#птицегром
***
Главный секрет Птицы — он себя не любит. Вот всего-всего, начиная от имени (кем надо быть, чтобы назвать ребёнка Иннокентием? Вот скажи мне, кем?!), заканчивая цветом волос и белыми пятнами витилиго. Производителям тоналки Птиц делает продажи в одно лицо.
Хрен ты это скажешь, глядя на него, великолепного и надменного в своих шëлковых рубашках, на острых каблуках, под вспышками фотокамер — а вот.
Гиковатый и диковатый Серёга живёт в полной гармонии с собой и своей немереной гениальностью, а Птица... ох, Птица.

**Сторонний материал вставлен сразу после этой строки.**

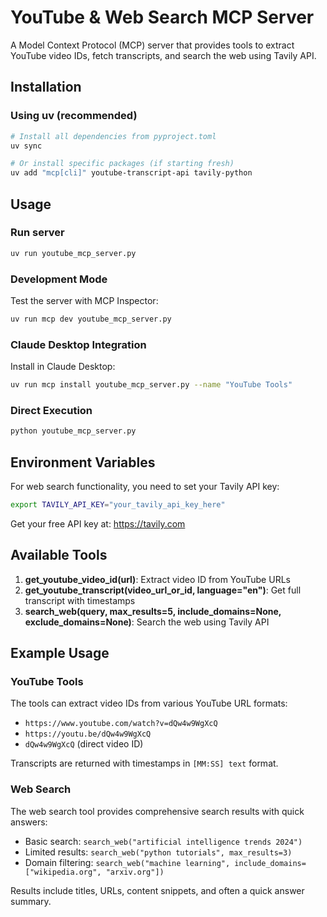 # YouTube & Web Search MCP Server

A Model Context Protocol (MCP) server that provides tools to extract YouTube video IDs, fetch transcripts, and search the web using Tavily API.

## Installation

### Using uv (recommended)
```bash
# Install all dependencies from pyproject.toml
uv sync

# Or install specific packages (if starting fresh)
uv add "mcp[cli]" youtube-transcript-api tavily-python
```

## Usage

### Run server
```bash
uv run youtube_mcp_server.py
```

### Development Mode
Test the server with MCP Inspector:
```bash
uv run mcp dev youtube_mcp_server.py
```

### Claude Desktop Integration
Install in Claude Desktop:
```bash
uv run mcp install youtube_mcp_server.py --name "YouTube Tools"
```

### Direct Execution
```bash
python youtube_mcp_server.py
```

## Environment Variables

For web search functionality, you need to set your Tavily API key:
```bash
export TAVILY_API_KEY="your_tavily_api_key_here"
```

Get your free API key at: https://tavily.com

## Available Tools

1. **get_youtube_video_id(url)**: Extract video ID from YouTube URLs
2. **get_youtube_transcript(video_url_or_id, language="en")**: Get full transcript with timestamps
3. **search_web(query, max_results=5, include_domains=None, exclude_domains=None)**: Search the web using Tavily API

## Example Usage

### YouTube Tools
The tools can extract video IDs from various YouTube URL formats:
- `https://www.youtube.com/watch?v=dQw4w9WgXcQ`
- `https://youtu.be/dQw4w9WgXcQ`
- `dQw4w9WgXcQ` (direct video ID)

Transcripts are returned with timestamps in `[MM:SS] text` format.

### Web Search
The web search tool provides comprehensive search results with quick answers:
- Basic search: `search_web("artificial intelligence trends 2024")`
- Limited results: `search_web("python tutorials", max_results=3)`
- Domain filtering: `search_web("machine learning", include_domains=["wikipedia.org", "arxiv.org"])`

Results include titles, URLs, content snippets, and often a quick answer summary.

Игорь думает просто, и решения его просты, как десять заповедей: дело в любви. За Серëгиной спиной — надëжный, как базальтовая скала, Олег Волков, за Серëгиной душой — тысячетонная его любовь. Птица думает, что нужен как функция, как лицо, как представительский аксессуар,
решала-менеджер, идеальный двойник.
В слепом и неосознанном поиске любви он и бесоëбил отчаянно и дерзко, и хамил всему миру, и, вероятно, вцепился однажды в случайного мента.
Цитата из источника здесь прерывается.